-- MATERIAL SHOWN follows --

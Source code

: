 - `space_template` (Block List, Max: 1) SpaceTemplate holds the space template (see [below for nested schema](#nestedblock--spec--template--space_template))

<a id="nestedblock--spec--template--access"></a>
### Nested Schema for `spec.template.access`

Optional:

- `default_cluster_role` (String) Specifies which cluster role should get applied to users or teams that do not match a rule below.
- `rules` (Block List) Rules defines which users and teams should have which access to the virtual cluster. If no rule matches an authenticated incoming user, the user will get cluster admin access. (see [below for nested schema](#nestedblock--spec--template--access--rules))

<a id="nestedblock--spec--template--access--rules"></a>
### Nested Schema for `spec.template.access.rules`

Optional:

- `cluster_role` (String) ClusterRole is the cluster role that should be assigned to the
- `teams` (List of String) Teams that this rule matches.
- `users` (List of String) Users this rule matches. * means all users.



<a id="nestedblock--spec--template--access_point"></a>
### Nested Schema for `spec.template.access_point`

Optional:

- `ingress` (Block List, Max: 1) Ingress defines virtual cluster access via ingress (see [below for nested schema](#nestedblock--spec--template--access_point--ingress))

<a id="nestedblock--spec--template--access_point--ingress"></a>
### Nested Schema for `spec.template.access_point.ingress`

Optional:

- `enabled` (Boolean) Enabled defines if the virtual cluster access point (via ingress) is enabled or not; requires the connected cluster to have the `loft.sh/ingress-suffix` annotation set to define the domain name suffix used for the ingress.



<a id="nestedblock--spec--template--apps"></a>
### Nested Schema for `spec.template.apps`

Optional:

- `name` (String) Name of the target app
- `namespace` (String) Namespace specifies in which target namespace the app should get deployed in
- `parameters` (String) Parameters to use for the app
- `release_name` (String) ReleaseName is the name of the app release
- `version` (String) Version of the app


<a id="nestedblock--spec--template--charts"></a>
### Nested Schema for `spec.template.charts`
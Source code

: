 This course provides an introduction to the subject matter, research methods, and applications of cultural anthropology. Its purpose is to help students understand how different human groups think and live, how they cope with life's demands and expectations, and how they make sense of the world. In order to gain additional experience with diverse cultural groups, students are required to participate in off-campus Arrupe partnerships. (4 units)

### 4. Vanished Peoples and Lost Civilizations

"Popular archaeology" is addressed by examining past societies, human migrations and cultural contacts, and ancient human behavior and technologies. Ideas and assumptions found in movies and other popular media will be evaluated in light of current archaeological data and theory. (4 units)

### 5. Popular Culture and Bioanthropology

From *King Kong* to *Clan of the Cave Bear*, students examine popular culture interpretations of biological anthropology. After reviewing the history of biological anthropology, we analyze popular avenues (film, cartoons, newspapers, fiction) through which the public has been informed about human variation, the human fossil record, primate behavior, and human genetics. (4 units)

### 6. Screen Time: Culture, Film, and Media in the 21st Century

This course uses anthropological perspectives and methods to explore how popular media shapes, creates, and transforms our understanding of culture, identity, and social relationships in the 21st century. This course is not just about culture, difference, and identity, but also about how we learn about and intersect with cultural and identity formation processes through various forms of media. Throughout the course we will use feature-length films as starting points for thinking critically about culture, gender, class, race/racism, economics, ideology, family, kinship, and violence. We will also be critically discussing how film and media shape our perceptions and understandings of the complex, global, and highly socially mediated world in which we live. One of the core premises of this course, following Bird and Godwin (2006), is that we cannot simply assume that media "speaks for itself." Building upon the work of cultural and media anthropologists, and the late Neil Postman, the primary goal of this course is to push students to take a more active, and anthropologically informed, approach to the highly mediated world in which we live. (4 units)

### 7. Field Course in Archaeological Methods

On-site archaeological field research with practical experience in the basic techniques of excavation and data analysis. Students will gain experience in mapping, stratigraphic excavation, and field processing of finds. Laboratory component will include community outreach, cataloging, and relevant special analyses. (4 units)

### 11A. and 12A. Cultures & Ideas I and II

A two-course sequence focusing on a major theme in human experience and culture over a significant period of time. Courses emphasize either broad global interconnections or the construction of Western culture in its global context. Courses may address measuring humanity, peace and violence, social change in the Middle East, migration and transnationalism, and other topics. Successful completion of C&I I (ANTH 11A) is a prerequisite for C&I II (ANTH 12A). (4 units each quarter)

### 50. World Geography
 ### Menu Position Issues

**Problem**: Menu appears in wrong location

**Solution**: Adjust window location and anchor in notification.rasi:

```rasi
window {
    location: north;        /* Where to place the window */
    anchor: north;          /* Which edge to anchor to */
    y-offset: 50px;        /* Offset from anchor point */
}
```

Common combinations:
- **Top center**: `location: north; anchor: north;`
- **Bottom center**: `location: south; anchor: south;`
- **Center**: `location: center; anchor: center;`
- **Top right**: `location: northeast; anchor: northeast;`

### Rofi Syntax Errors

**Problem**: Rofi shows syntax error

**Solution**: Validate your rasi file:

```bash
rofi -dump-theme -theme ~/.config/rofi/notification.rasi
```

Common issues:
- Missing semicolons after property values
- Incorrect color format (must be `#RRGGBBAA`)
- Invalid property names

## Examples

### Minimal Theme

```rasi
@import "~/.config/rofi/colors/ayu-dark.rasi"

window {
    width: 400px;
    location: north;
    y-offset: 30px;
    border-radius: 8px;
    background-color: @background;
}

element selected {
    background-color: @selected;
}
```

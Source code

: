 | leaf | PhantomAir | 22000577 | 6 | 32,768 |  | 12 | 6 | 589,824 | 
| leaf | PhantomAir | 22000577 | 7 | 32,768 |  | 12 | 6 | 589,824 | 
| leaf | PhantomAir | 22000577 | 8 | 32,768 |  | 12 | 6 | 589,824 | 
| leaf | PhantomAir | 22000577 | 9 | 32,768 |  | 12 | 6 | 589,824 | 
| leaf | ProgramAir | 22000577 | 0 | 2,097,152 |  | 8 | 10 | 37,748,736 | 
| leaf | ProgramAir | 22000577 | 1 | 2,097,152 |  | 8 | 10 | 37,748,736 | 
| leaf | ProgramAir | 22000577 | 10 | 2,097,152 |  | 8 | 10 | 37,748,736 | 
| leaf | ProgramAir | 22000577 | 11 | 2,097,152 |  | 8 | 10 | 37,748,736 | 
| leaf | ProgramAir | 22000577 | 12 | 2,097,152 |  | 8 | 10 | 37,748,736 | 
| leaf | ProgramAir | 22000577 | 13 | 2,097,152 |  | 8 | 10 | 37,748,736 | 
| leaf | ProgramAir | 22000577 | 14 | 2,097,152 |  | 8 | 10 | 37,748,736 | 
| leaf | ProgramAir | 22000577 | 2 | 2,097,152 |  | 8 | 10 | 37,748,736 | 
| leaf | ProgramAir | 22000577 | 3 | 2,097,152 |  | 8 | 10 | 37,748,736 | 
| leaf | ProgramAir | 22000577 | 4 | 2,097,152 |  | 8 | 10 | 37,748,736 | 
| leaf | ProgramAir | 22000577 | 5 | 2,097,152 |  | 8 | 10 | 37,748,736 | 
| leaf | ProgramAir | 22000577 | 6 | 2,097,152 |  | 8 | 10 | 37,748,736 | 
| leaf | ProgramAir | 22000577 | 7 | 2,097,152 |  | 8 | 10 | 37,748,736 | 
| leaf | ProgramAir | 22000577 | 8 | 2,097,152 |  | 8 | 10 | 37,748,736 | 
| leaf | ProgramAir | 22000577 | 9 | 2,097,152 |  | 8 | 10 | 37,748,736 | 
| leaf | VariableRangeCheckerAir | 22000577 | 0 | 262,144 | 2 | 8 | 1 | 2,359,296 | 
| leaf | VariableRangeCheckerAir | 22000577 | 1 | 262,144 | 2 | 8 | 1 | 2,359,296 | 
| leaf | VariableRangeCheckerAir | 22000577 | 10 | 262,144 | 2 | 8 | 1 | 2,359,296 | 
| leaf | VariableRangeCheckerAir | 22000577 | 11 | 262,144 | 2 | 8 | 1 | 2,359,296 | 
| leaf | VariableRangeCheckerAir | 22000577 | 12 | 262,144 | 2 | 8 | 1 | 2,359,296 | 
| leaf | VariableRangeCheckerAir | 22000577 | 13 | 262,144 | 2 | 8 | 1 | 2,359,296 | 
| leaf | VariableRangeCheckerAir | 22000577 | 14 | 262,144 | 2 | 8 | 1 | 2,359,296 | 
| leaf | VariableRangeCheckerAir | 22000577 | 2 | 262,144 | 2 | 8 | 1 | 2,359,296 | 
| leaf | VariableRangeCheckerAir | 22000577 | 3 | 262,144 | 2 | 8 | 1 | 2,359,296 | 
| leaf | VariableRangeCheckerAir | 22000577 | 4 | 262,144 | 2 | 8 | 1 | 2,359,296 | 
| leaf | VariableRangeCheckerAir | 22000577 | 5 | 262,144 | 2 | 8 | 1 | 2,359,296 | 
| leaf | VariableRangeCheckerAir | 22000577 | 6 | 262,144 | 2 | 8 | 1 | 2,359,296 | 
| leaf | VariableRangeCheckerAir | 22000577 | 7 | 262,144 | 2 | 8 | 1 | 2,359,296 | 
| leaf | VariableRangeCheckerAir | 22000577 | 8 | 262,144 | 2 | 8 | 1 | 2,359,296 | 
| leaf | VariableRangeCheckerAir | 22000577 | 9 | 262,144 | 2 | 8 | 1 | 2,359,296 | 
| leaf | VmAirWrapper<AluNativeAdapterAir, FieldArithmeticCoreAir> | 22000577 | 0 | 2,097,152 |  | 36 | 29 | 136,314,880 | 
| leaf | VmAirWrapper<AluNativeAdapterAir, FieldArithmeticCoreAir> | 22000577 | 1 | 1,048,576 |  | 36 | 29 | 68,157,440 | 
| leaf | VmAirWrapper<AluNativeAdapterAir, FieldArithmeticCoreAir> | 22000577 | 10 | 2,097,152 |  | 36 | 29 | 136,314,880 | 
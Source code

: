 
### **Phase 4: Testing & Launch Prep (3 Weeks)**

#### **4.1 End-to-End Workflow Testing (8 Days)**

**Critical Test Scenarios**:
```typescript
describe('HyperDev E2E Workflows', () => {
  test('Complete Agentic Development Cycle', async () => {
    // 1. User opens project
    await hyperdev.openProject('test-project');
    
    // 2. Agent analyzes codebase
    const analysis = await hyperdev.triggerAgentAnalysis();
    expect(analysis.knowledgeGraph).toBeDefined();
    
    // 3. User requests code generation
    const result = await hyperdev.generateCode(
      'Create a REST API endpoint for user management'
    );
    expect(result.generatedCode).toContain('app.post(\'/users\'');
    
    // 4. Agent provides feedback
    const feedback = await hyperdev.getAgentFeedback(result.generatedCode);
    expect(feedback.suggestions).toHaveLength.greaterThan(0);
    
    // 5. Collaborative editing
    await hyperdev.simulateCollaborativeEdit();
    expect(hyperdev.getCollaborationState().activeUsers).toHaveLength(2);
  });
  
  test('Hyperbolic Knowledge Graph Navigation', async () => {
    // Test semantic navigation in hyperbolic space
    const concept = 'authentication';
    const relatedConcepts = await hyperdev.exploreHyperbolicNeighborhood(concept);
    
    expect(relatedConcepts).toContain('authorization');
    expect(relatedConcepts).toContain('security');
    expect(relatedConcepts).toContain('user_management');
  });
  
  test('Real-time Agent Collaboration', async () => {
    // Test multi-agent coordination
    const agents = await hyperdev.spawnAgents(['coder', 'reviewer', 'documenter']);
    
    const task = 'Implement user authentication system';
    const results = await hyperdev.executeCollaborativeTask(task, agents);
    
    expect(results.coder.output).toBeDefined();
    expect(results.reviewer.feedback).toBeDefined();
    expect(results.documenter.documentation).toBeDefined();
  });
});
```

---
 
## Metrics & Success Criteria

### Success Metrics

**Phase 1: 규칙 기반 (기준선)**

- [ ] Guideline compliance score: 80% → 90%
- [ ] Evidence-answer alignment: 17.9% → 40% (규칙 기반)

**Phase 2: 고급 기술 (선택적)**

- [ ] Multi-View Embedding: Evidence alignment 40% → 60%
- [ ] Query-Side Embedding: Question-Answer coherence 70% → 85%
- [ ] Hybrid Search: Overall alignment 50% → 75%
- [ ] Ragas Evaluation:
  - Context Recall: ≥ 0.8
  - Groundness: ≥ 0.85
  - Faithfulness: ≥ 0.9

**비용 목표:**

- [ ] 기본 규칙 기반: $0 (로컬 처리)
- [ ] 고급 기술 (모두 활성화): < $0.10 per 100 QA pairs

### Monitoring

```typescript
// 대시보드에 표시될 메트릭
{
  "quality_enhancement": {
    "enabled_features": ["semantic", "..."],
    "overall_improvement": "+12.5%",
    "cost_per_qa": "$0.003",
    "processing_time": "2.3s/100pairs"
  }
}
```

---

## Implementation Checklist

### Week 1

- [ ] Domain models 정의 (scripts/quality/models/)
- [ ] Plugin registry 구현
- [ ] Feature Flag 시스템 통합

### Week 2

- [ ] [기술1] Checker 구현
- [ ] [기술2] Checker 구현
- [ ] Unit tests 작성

-- MATERIAL SHOWN concluded --

▶ [WORK TO BE COMPLETED] Pull every line containing the word "PhantomAir" out of the listing.

▶ [RESPONSE BOX]
: | leaf | PhantomAir | 22000577 | 6 | 32,768 |  | 12 | 6 | 589,824 | 
| leaf | PhantomAir | 22000577 | 7 | 32,768 |  | 12 | 6 | 589,824 | 
| leaf | PhantomAir | 22000577 | 8 | 32,768 |  | 12 | 6 | 589,824 | 
| leaf | PhantomAir | 22000577 | 9 | 32,768 |  | 12 | 6 | 589,824 | 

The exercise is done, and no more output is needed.